Discussions of the more contagious virus strains almost inevitably raise the question of whether to wear two masks at the same time.

It’s not known how much of a difference a second mask would make, Hennessy said. He wasn’t aware of any scientific studies that specifically address the question, he said.

“But, I think we can rationally conclude that having more layers is better protection for the average face mask,” Hennessy said.

There are several things to consider when it comes to deciding on a mask. A single-layer, loose, knit face covering is not recommended because it doesn’t provide enough protection, he said.

“I think having a good-fitting mask that you can wear comfortably and you don’t have to fuss with, that doesn’t fog up your glasses, if you’re a glasses wearer, that’s an important find. And if you can wear it consistently, that’s probably more important than trying to figure out how to get a second mask on,” Hennessy said.
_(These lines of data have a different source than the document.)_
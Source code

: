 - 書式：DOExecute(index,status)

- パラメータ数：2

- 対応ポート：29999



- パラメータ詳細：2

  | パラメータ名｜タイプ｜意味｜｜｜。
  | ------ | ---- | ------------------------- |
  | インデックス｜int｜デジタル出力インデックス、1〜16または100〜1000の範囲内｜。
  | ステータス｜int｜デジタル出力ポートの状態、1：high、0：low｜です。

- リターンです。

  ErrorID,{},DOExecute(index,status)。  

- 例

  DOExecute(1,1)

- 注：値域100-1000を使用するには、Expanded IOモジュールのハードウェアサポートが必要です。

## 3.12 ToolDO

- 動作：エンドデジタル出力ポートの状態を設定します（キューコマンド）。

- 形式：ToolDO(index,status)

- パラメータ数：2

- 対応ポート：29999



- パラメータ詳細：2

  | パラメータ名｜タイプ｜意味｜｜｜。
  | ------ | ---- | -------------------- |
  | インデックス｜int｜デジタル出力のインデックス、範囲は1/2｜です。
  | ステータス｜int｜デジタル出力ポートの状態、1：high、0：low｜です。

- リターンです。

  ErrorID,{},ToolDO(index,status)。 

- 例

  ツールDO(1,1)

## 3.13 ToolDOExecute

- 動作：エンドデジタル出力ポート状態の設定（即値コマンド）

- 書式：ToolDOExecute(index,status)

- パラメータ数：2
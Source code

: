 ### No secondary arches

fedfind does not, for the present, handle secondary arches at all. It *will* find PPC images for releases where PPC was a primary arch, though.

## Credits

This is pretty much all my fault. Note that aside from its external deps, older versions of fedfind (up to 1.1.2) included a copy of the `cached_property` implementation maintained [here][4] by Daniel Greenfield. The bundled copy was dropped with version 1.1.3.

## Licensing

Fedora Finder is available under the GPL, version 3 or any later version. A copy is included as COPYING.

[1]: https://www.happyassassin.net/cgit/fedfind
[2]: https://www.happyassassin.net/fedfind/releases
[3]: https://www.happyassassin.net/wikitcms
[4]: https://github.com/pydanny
If you can see through the mask’s material when it’s held up to the light, it’s probably not doing a good job, Johnston said.

“Certainly, if you have two masks, it’s likely going to provide just a little bit more protection than one mask,” state epidemiologist Dr. Joe McLaughlin said last week.

However, the most important thing about wearing a mask, whether doubled or not, is it needs to fit correctly and be covering both your nose and mouth without gaps on the sides, McLaughlin said.

All of the safety measures become more critical as new strains emerge and the world races to vaccinate its most vulnerable, Hennessy said. The more people who are infected, the more chances there are for the virus to mutate. He said it’s important to control the virus before it “wriggles” away, given the potential that new medications or vaccines might not work as well on the new strains.

“I just think it highlights the race that we’re in and the need for people to really work hard to follow public health recommendations as we enter this stretch of the effort to contain the epidemic,” Hennessy said. “And if we’re able to do that and do it right, we can beat this thing.”